=== Your assignment ===
Each entry is to be reproduced verbatim, and images are to be omitted.

=== Data ===
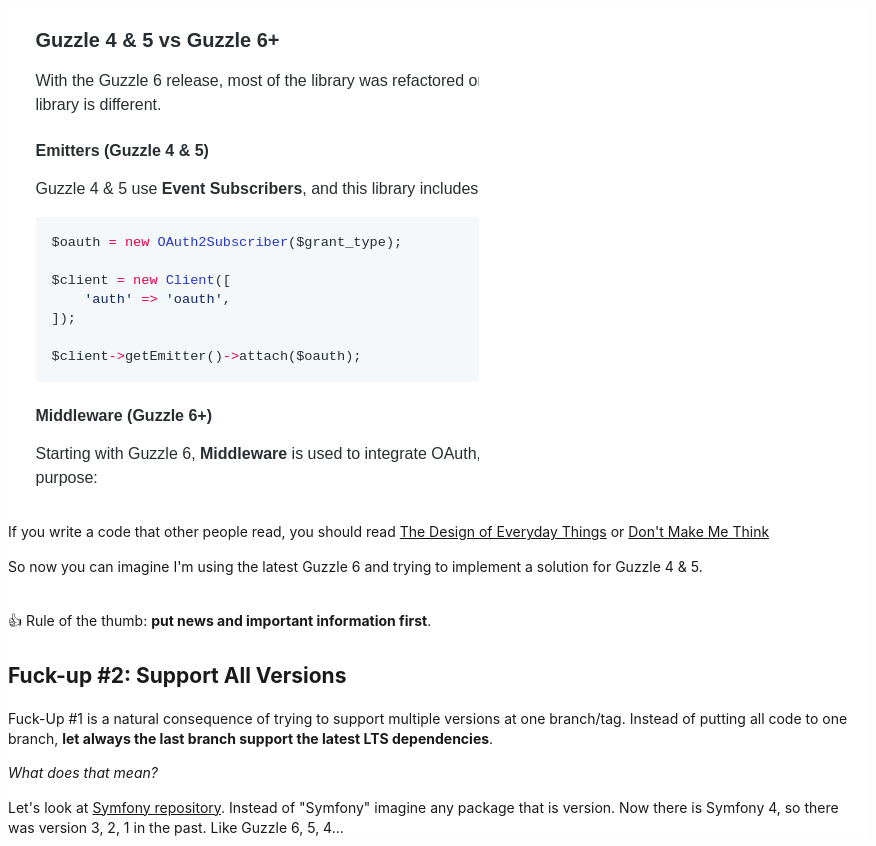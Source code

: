 <img src="/assets/images/posts/2019/oauth2/old_first.png" class="img-thumbnail">

If you write a code that other people read, you should read [The Design of Everyday Things](
https://www.amazon.com/Design-Everyday-Things-Donald-Norman/dp/1452654123) or [Don't Make Me Think](https://www.amazon.com/gp/product/0321965515)

So now you can imagine I'm using the latest Guzzle 6 and trying to implement a solution for Guzzle 4 & 5.

<br>

<div class="card">
    <div class="card-body text-center bigger">
        👍 Rule of the thumb: <strong>put news and important information first</strong>.
    </div>
</div>

## Fuck-up #2: Support All Versions

Fuck-Up #1 is a natural consequence of trying to support multiple versions at one branch/tag. Instead of putting all code to one branch, **let always the last branch support the latest LTS dependencies**.

*What does that mean?*

Let's look at [Symfony repository](https://github.com/symfony/symfony). Instead of "Symfony" imagine any package that is version. Now there is Symfony 4, so there was version 3, 2, 1 in the past. Like Guzzle 6, 5, 4...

=== Solution ===
Source code

: <img src="/assets/images/posts/2019/oauth2/old_first.png" class="img-thumbnail">

If you write a code that other people read, you should read [The Design of Everyday Things](
https://www.amazon.com/Design-Everyday-Things-Donald-Norman/dp/1452654123) or [Don't Make Me Think](https://www.amazon.com/gp/product/0321965515)

So now you can imagine I'm using the latest Guzzle 6 and trying to implement a solution for Guzzle 4 & 5.

<br>

<div class="card">
    <div class="card-body text-center bigger">
        👍 Rule of the thumb: <strong>put news and important information first</strong>.
    </div>
</div>

## Fuck-up #2: Support All Versions

Fuck-Up #1 is a natural consequence of trying to support multiple versions at one branch/tag. Instead of putting all code to one branch, **let always the last branch support the latest LTS dependencies**.

*What does that mean?*

Let's look at [Symfony repository](https://github.com/symfony/symfony). Instead of "Symfony" imagine any package that is version. Now there is Symfony 4, so there was version 3, 2, 1 in the past. Like Guzzle 6, 5, 4...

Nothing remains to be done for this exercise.